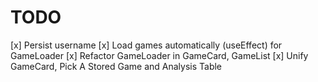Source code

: # TODO

[x] Persist username
[x] Load games automatically (useEffect) for GameLoader
[x] Refactor GameLoader in GameCard, GameList
[x] Unify GameCard, Pick A Stored Game and Analysis Table
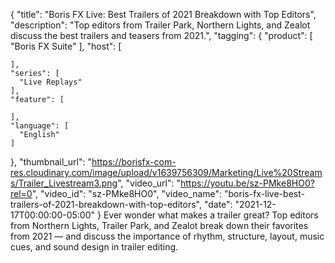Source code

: {
  "title": "Boris FX Live: Best Trailers of 2021 Breakdown with Top Editors",
  "description": "Top editors from Trailer Park, Northern Lights, and Zealot discuss the best trailers and teasers from 2021.",
  "tagging": {
    "product": [
      "Boris FX Suite"
    ],
    "host": [

    ],
    "series": [
      "Live Replays"
    ],
    "feature": [

    ],
    "language": [
      "English"
    ]
  },
  "thumbnail_url": "https://borisfx-com-res.cloudinary.com/image/upload/v1639756309/Marketing/Live%20Streams/Trailer_Livestream3.png",
  "video_url": "https://youtu.be/sz-PMke8HO0?rel=0",
  "video_id": "sz-PMke8HO0",
  "video_name": "boris-fx-live-best-trailers-of-2021-breakdown-with-top-editors",
  "date": "2021-12-17T00:00:00-05:00"
}
Ever wonder what makes a trailer great? Top editors from Northern Lights, Trailer Park, and Zealot break down their favorites from 2021 — and discuss the importance of rhythm, structure, layout, music cues, and sound design in trailer editing.
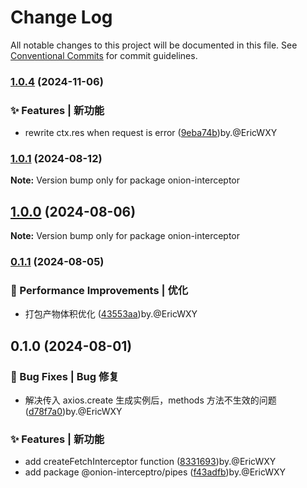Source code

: # Change Log

All notable changes to this project will be documented in this file.
See [Conventional Commits](https://conventionalcommits.org) for commit guidelines.

### [1.0.4](https://github.com/coverjs/onion-interceptor/compare/v1.0.1...v1.0.4) (2024-11-06)

### ✨ Features | 新功能

* rewrite ctx.res when request is error ([9eba74b](https://github.com/coverjs/onion-interceptor/commit/9eba74bdab964703e3f43f10add7c785804d0168))by.@EricWXY

### [1.0.1](https://github.com/coverjs/onion-interceptor/compare/v1.0.0...v1.0.1) (2024-08-12)

**Note:** Version bump only for package onion-interceptor

## [1.0.0](https://github.com/coverjs/onion-interceptor/compare/v0.1.1...v1.0.0) (2024-08-06)

**Note:** Version bump only for package onion-interceptor

### [0.1.1](https://github.com/coverjs/onion-interceptor/compare/v0.1.0...v0.1.1) (2024-08-05)

### 🚀 Performance Improvements | 优化

* 打包产物体积优化 ([43553aa](https://github.com/coverjs/onion-interceptor/commit/43553aad88bdc513359ef0f748c9d3a04201c0b9))by.@EricWXY

## 0.1.0 (2024-08-01)

### 🐛 Bug Fixes | Bug 修复

* 解决传入 axios.create 生成实例后，methods 方法不生效的问题 ([d78f7a0](https://github.com/coverjs/onion-interceptor/commit/d78f7a0ebce89e605082747d9c7461d8b8bdb161))by.@EricWXY

### ✨ Features | 新功能

* add createFetchInterceptor function ([8331693](https://github.com/coverjs/onion-interceptor/commit/83316934b52866032e2c2064340cf73b7d414378))by.@EricWXY
* add package @onion-interceptro/pipes ([f43adfb](https://github.com/coverjs/onion-interceptor/commit/f43adfbdf8838eec92e2fb81ebe66ae9f0e6ac40))by.@EricWXY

» **EXERCISE GOAL**: Your reply should hold every line above exactly as written and none of the pictures.

» **ANSWER AREA**:
Source code

: # TODO

[x] Persist username
[x] Load games automatically (useEffect) for GameLoader
[x] Refactor GameLoader in GameCard, GameList
[x] Unify GameCard, Pick A Stored Game and Analysis Table
Source code

: {
  "title": "Boris FX Live: Best Trailers of 2021 Breakdown with Top Editors",
  "description": "Top editors from Trailer Park, Northern Lights, and Zealot discuss the best trailers and teasers from 2021.",
  "tagging": {
    "product": [
      "Boris FX Suite"
    ],
    "host": [

    ],
    "series": [
      "Live Replays"
    ],
    "feature": [

    ],
    "language": [
      "English"
    ]
  },
  "thumbnail_url": "https://borisfx-com-res.cloudinary.com/image/upload/v1639756309/Marketing/Live%20Streams/Trailer_Livestream3.png",
  "video_url": "https://youtu.be/sz-PMke8HO0?rel=0",
  "video_id": "sz-PMke8HO0",
  "video_name": "boris-fx-live-best-trailers-of-2021-breakdown-with-top-editors",
  "date": "2021-12-17T00:00:00-05:00"
}
Ever wonder what makes a trailer great? Top editors from Northern Lights, Trailer Park, and Zealot break down their favorites from 2021 — and discuss the importance of rhythm, structure, layout, music cues, and sound design in trailer editing.
Source code

: # Change Log

All notable changes to this project will be documented in this file.
See [Conventional Commits](https://conventionalcommits.org) for commit guidelines.

### [1.0.4](https://github.com/coverjs/onion-interceptor/compare/v1.0.1...v1.0.4) (2024-11-06)

### ✨ Features | 新功能

* rewrite ctx.res when request is error ([9eba74b](https://github.com/coverjs/onion-interceptor/commit/9eba74bdab964703e3f43f10add7c785804d0168))by.@EricWXY

### [1.0.1](https://github.com/coverjs/onion-interceptor/compare/v1.0.0...v1.0.1) (2024-08-12)

**Note:** Version bump only for package onion-interceptor

## [1.0.0](https://github.com/coverjs/onion-interceptor/compare/v0.1.1...v1.0.0) (2024-08-06)

**Note:** Version bump only for package onion-interceptor

### [0.1.1](https://github.com/coverjs/onion-interceptor/compare/v0.1.0...v0.1.1) (2024-08-05)

### 🚀 Performance Improvements | 优化

* 打包产物体积优化 ([43553aa](https://github.com/coverjs/onion-interceptor/commit/43553aad88bdc513359ef0f748c9d3a04201c0b9))by.@EricWXY

## 0.1.0 (2024-08-01)

### 🐛 Bug Fixes | Bug 修复

* 解决传入 axios.create 生成实例后，methods 方法不生效的问题 ([d78f7a0](https://github.com/coverjs/onion-interceptor/commit/d78f7a0ebce89e605082747d9c7461d8b8bdb161))by.@EricWXY

### ✨ Features | 新功能

* add createFetchInterceptor function ([8331693](https://github.com/coverjs/onion-interceptor/commit/83316934b52866032e2c2064340cf73b7d414378))by.@EricWXY
* add package @onion-interceptro/pipes ([f43adfb](https://github.com/coverjs/onion-interceptor/commit/f43adfbdf8838eec92e2fb81ebe66ae9f0e6ac40))by.@EricWXY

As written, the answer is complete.